Sept to November 1971 were some of the most terror filled days of my life. The beatings were horrendous, and some left me incoherent, curled in a ball, somewhere in a place I can’t describe. The weapons, the humiliation, the embarrassment, the fear was never ending. If it wasn’t me, if was my siblings. I was never in my right mind. I ran away, and I ran again. I wrote a letter to our doctor asking for help. I wrote a suicide note and mama found it. She wanted to know which bridge I would like to be driven to. She made me sleep at the foot of her bed on the floor. I ran again to some one time friends of my mom. He was an auxiliary RCMP officer. The were godparents to some of my siblings. I begged for help. They tried. Then a crazy story of mama being sick and in St. Pauls. She had a brain tumor and was dying. I went to St. Paul’s to see her. I don’t know why, because I really wished her dead, but she was my mama, and daughters always love their mamas.

I always fell for it. Whatever “it” was, I fell for it.
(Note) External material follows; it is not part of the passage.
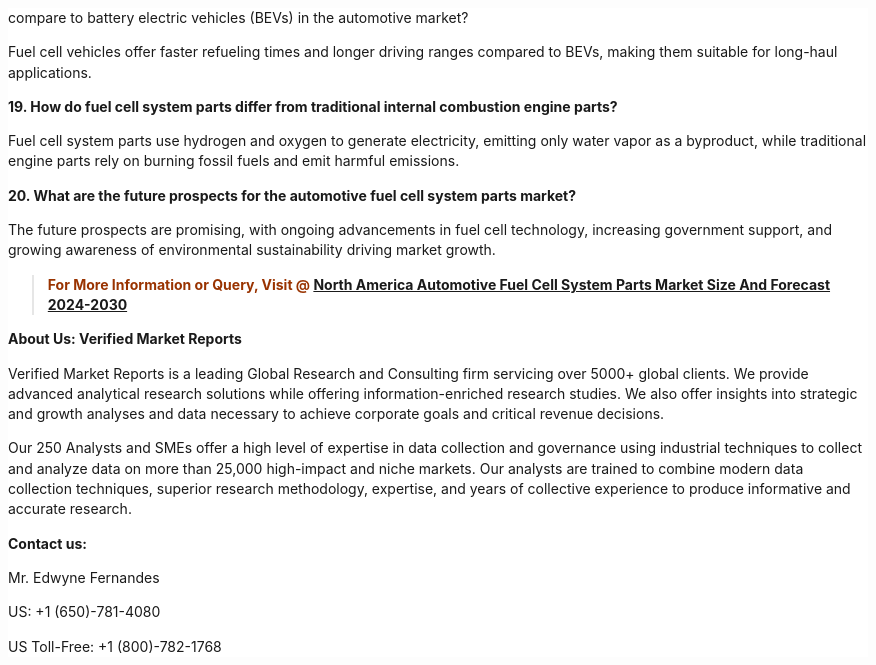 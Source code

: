 compare to battery electric vehicles (BEVs) in the automotive market?</div><div></strong></p><p>Fuel cell vehicles offer faster refueling times and longer driving ranges compared to BEVs, making them suitable for long-haul applications.</p><p><strong>19. How do fuel cell system parts differ from traditional internal combustion engine parts?</div><div></strong></p><p>Fuel cell system parts use hydrogen and oxygen to generate electricity, emitting only water vapor as a byproduct, while traditional engine parts rely on burning fossil fuels and emit harmful emissions.</p><p><strong>20. What are the future prospects for the automotive fuel cell system parts market?</div><div></strong></p><p>The future prospects are promising, with ongoing advancements in fuel cell technology, increasing government support, and growing awareness of environmental sustainability driving market growth.</p></body></html></p><blockquote><p><span style="color: #993300;"><strong>For More Information or Query, Visit @ <a href="https://www.verifiedmarketreports.com/product/automotive-fuel-cell-system-parts-market/">North America Automotive Fuel Cell System Parts Market Size And Forecast 2024-2030</a></strong></span></p></blockquote><p><strong>About Us: Verified Market Reports</strong></p><p>Verified Market Reports is a leading Global Research and Consulting firm servicing over 5000+ global clients. We provide advanced analytical research solutions while offering information-enriched research studies. We also offer insights into strategic and growth analyses and data necessary to achieve corporate goals and critical revenue decisions.</p><p>Our 250 Analysts and SMEs offer a high level of expertise in data collection and governance using industrial techniques to collect and analyze data on more than 25,000 high-impact and niche markets. Our analysts are trained to combine modern data collection techniques, superior research methodology, expertise, and years of collective experience to produce informative and accurate research.</p><p><strong>Contact us:</strong></p><p>Mr. Edwyne Fernandes</p><p>US: +1 (650)-781-4080</p><p>US Toll-Free: +1 (800)-782-1768</p>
I wanted to believe she was telling the truth. I wanted her to know I cared. That I loved her. That she mattered. Oh, mama knew I that I thought I was never coming home again. She knew she had pushed that envelope a little far but she always had more tricks. I go to see her, prepared to not listen to her and not fall for whatever she says.

Silly girl. Seventeen years and I never learned. She cried. She hugged me. She said she was scared. She said she needed me. My little brother and sister cry for me all the time. She would die soon and I was their big sister. Oh my fucking heaven if was perfect. I loved my siblings so much and would have done anything to rescue them. Of course I’d go home. Big sis to the rescue. Everyone would know just how much I loved them. I gave up my freedom for them. I went back to hell.
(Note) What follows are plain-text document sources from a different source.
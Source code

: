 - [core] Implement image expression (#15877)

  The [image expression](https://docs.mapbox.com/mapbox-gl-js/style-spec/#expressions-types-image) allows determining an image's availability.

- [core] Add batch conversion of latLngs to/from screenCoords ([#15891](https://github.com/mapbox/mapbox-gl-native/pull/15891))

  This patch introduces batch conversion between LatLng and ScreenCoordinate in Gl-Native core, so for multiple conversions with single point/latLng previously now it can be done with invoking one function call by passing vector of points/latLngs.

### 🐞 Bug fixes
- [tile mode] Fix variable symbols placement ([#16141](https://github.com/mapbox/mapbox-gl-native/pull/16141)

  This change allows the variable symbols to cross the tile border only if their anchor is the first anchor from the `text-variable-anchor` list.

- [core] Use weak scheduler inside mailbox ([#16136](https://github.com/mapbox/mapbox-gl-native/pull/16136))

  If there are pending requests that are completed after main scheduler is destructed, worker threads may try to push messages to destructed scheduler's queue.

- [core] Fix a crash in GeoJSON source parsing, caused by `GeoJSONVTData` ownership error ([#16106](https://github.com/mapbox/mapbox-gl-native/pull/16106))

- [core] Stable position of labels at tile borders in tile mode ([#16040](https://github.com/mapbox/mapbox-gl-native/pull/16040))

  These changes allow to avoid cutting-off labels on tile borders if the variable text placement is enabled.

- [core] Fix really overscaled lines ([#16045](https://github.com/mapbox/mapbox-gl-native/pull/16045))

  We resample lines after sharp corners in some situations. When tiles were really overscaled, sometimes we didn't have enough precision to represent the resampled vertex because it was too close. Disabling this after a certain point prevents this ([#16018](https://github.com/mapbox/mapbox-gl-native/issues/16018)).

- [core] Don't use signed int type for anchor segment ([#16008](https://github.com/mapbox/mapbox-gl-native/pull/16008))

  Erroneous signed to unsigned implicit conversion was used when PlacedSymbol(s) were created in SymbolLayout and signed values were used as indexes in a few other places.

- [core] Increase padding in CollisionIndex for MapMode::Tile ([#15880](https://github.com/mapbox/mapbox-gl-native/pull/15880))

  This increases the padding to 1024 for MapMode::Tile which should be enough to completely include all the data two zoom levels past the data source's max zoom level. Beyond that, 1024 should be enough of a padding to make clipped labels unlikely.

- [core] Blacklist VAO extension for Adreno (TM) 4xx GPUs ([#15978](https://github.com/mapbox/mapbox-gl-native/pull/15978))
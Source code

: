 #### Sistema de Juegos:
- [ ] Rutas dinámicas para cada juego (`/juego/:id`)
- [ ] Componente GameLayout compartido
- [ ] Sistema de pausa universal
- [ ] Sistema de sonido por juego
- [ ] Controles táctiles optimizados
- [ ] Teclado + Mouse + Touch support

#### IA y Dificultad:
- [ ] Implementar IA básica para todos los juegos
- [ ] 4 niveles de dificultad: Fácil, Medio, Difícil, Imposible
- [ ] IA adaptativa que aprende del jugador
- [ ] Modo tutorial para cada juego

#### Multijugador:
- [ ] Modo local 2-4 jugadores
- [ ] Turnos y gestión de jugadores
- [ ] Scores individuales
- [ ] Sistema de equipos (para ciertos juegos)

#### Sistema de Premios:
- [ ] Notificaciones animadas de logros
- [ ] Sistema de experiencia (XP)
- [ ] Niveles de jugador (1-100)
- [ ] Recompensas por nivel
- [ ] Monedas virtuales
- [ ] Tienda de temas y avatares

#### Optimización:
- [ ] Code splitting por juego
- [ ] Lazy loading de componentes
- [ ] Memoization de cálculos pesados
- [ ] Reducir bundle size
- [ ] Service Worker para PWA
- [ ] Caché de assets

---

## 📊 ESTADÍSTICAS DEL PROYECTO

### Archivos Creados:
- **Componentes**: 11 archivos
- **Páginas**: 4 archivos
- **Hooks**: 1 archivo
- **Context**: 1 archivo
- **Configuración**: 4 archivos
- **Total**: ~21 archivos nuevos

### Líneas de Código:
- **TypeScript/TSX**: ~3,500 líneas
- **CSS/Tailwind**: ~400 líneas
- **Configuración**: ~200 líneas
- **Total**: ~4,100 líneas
Mama came home right away and the trouble starts. How dare I talk, blab, tell secrets. The threats, knocking my teeth out, teaching me a lesson, and literally “knocking” sense in to me. I am led to believe her tumor is made worse by stress and I have caused her so much stress. She takes pains to point out each time I failed, and just how worthless I was. It came down to “It’s your fault I’m dying. How does that make you feel? It should make you proud, because you worked hard enough for it.” It was constant badgering, beating, belittling, bombardment, battling, brutality….

Then mama started with “If I were you I wouldn’t want to live.” Or “How can you even bear to walk around knowing what you’ve done to me.” Or, “You must be pretty proud of yourself knowing you killed your mother.” I became exhausted. The physical pain of the beatings, and the constant fear became too much, and I attempted suicide. I had no previous thought or planning when it actually happened. I just opened the cupboard and saw mama’s pills and took them all. And I went to school.
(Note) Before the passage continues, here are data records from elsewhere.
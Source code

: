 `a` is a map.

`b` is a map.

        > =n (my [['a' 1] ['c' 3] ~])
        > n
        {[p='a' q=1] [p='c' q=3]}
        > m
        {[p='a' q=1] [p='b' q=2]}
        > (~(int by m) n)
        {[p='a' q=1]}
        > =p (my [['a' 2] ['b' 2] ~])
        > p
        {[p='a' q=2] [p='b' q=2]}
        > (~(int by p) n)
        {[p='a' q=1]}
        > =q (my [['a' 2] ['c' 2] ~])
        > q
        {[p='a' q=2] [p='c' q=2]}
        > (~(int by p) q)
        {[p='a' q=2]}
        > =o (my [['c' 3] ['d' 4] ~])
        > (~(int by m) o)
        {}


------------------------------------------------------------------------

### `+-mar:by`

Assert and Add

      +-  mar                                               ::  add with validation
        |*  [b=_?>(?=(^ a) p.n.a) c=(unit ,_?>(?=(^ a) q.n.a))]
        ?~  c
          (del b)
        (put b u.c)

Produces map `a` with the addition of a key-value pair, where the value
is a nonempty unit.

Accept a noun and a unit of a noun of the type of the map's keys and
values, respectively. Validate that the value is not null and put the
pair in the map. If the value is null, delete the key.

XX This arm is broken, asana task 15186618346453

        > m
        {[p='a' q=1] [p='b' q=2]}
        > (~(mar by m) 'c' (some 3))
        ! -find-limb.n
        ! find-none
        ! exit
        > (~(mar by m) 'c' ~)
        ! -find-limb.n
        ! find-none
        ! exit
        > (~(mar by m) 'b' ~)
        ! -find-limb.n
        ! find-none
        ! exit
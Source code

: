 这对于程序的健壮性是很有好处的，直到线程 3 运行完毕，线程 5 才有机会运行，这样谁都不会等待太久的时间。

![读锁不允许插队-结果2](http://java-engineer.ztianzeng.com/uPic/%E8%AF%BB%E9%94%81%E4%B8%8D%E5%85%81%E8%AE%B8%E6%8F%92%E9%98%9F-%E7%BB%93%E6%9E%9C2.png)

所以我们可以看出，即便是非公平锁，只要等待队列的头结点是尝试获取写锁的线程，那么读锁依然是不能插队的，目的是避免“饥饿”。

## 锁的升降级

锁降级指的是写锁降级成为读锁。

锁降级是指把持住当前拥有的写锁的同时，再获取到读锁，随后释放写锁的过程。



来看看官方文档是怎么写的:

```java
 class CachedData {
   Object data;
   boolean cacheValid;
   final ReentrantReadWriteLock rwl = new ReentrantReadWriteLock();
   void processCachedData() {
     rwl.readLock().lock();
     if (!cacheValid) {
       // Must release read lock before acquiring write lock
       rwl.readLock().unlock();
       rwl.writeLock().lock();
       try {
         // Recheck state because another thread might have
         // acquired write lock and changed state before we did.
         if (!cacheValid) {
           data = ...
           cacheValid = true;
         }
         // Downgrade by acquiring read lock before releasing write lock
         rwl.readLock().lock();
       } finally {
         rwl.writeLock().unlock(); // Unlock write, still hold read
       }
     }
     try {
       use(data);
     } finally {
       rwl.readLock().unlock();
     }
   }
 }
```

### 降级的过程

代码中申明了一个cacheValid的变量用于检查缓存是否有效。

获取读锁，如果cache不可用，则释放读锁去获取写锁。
How I was found and what happened is a miracle and will be told another day, but someone, or something decided this was not my time. I did not mean to survive and had actually gone it to the bush where I knew I would not be found. I wouldn’t have been, but one of my siblings had a feeling. The rest will stay in my heart for a while.

I am in the hospital and begging them not to send me home. Please, please, please don’t send me home.  In the meantime, mama shows up at the hospital, and she is a patient!! On the same floor as me. She sees me and goes in to this theatrical, hysterical  act “OH MY GOD!! What are you doing here. We’ve been so worried. You know all about my brain tumor and how dangerous it is. The worry has put me here. Why do you keep doing this?”

I’m losing my mind. I’m not sure how it all came about, but the pastor of the church I was going to, he and his wife said I could come and live with them. I was so thankful.

On one of the appointments with the doc, he told me he could send me somewhere for an assessment and they would help me, and I wouldn’t have to go home again. First I needed to have a “Mental Health Assessment.” It didn’t matter to me. I knew I was okay. I needed to get out of where I was or I would die. I needed out. I said yes.

Yes. Freedom.

Life is strange. You pray for things, and when they come, they are not the packages you prayed for. Underneath the wrapping is something other than what the gift appears.

Grade 12. Freedom was only an illusion.